Weltverbesserer, dachte Arnie Kott beim Lesen des Artikels. Wahrscheinlich hatte nicht einer von denen jemals die Erde verlassen; die wissen doch bloß, was jemand in einem Brief nach Hause geschrieben hat, irgendeine Tante, die auf dem Mars ihren Lebensabend fristet, gratis auf UN-Gelände wohnt und selbstredend meckert. Und außerdem verließen sie sich natürlich auf ihre ständige Vertretung auf dem Mars, eine gewisse Mrs. Anne Esterhazy; sie setzte mimeographisch vervielfältigte Rundschreiben an andere öffentlichkeitsbewußte Damen der diversen Siedlungen in Umlauf. Arnie bezog und las ihr Blättchen Der Revisor antwortet, ein Titel, der ihm die Galle hochtrieb. Einfach zum Kotzen fand er auch die ein- bis zweizeiligen Sticheleien, die zwischen längere Artikel eingeschoben waren:

K K K K K K K K

Betet für die Ungiftigkeit der Getränke! Kontaktiert karismatische Kolonialratsherren und werdet Zeuge einer Wasserfiltrierung, auf die wir stolz sein können!

K K K K K K K K

Bei manchen dieser Der Revisor antwortet-Artikeln kam er kaum hinter den Sinn, eines solchen Spezialjargons befleißigten sie sich. Aber offenbar hatten die Rundschreiben eine Leserschaft ergebener Frauen angezogen, die sich gnadenlos jede Thematik zu Herzen nahm und genau das tat, wozu man sie aufforderte. Jetzt beschwerten sie sich zweifellos gerade zusammen mit dem Kolonialen Sicherheitskomitee auf der Erde über die schrecklichen Entfernungen, die die meisten Landeplätze auf dem Mars von den Wasserquellen und Habitaten der Menschen trennten. Sie trugen ihren Teil zu einer der vielen großen Auseinandersetzungen bei, und in diesem besonderen Fall war es Arnie Kott gelungen, seinen Brechreiz unter Kontrolle zu halten. Von den ungefähr zwanzig Landeplätzen auf dem Mars lag nämlich nur einer innerhalb der Fünfundzwanzig-Meilen-Zone eines größeren Kanals, und das war der Samuel-Gompers-Landeplatz, der für seine Siedlung zuständig war. Sollte der Druck des Kolonialen Sicherheitskomitees überraschend Erfolg haben, dann müßten alle von der Erde eingehenden Passagierschiffe auf Arnie Kotts Landeplatz niedergehen, und die Einnahmen kämen seiner Siedlung zugute.

Es war alles andere als Zufall, daß Mrs.

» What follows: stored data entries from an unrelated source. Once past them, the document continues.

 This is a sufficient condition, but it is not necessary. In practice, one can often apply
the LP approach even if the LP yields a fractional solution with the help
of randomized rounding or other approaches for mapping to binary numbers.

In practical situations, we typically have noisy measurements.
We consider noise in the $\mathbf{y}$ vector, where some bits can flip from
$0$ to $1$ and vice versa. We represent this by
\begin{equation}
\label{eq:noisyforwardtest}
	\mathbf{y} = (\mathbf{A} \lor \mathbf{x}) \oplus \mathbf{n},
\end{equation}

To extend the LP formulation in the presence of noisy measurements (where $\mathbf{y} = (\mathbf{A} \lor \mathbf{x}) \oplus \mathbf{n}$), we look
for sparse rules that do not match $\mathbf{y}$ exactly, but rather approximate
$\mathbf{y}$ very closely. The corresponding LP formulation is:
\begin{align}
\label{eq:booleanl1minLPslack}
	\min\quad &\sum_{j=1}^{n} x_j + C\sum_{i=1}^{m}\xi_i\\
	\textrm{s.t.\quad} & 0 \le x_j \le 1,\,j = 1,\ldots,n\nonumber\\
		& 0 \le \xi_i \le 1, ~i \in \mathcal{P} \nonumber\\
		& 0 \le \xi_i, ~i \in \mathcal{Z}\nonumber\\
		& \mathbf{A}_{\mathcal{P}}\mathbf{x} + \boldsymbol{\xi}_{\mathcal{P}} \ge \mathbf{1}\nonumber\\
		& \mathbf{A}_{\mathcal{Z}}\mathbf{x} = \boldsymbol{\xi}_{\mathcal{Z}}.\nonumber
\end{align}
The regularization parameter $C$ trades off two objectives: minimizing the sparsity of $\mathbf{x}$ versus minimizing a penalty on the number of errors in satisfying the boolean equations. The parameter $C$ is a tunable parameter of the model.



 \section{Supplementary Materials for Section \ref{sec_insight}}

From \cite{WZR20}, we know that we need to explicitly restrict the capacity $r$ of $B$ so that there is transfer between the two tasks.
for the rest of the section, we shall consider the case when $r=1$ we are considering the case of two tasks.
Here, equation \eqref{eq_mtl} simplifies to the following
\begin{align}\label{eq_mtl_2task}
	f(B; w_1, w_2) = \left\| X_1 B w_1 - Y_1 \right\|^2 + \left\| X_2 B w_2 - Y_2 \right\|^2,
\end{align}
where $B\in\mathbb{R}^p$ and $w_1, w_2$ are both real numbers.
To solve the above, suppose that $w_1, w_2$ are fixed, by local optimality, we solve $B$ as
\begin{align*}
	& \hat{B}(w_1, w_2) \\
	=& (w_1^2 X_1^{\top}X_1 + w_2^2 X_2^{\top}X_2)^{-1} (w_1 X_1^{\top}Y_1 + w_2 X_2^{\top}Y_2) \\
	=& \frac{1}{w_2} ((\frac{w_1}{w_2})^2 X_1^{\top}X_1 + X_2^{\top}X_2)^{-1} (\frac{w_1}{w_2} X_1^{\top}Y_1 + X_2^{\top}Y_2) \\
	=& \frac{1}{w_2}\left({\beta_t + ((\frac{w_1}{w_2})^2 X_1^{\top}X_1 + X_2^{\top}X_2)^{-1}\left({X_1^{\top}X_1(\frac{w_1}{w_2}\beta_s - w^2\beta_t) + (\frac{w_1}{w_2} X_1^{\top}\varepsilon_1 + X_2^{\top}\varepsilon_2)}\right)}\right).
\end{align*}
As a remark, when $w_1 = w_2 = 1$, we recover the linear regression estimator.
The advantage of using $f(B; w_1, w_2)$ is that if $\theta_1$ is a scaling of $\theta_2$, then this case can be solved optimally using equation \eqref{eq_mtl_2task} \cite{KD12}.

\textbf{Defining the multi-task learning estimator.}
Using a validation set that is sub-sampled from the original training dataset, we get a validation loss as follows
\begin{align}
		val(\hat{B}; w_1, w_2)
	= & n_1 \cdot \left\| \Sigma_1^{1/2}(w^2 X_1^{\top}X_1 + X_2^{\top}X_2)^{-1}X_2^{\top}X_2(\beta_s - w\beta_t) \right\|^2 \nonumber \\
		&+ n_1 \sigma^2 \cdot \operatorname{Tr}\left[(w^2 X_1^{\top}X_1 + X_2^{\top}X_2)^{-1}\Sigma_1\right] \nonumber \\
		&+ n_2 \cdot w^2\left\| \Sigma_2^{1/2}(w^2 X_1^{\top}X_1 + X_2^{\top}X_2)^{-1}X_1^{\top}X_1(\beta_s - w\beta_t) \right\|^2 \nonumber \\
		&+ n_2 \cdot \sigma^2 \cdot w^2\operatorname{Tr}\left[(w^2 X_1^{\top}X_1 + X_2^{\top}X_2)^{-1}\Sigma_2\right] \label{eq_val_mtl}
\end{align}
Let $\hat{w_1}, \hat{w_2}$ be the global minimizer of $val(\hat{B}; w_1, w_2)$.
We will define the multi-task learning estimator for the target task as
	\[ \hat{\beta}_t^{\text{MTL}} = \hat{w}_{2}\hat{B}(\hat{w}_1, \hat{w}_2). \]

Esterhazy und ihre Organisation auf der Erde mit dem Rundschreiben eine Sache vertraten, die für Arnie von wirtschaftlichem Nutzen gewesen wäre. Anne Esterhazy war Arnies frühere Frau. Sie waren nach wie vor gute Freunde und besaßen gemeinsam noch eine Anzahl von Wirtschaftsunternehmen, die sie während ihrer Ehe gegründet oder in die sie sich damals eingekauft hatten. In vieler Hinsicht arbeiteten sie noch immer zusammen, obgleich sie auf rein persönlichem Gebiet keine wie auch immer gearteten Gemeinsamkeiten mehr hatten. Er fand sie aggressiv, dominant und über die Maßen maskulin, eine große und knochige Frau, die beim Gehen weit ausschritt, niedrige Absätze trug, einen Tweedmantel und Sonnenbrille, und der an einem Riemen eine große Ledertasche von der Schulter baumelte ... aber sie war durchtrieben und intelligent und eine natürliche Führungspersönlichkeit. Solange er sie nur im Rahmen geschäftlicher Beziehungen zu sehen brauchte, konnte er mit ihr auskommen.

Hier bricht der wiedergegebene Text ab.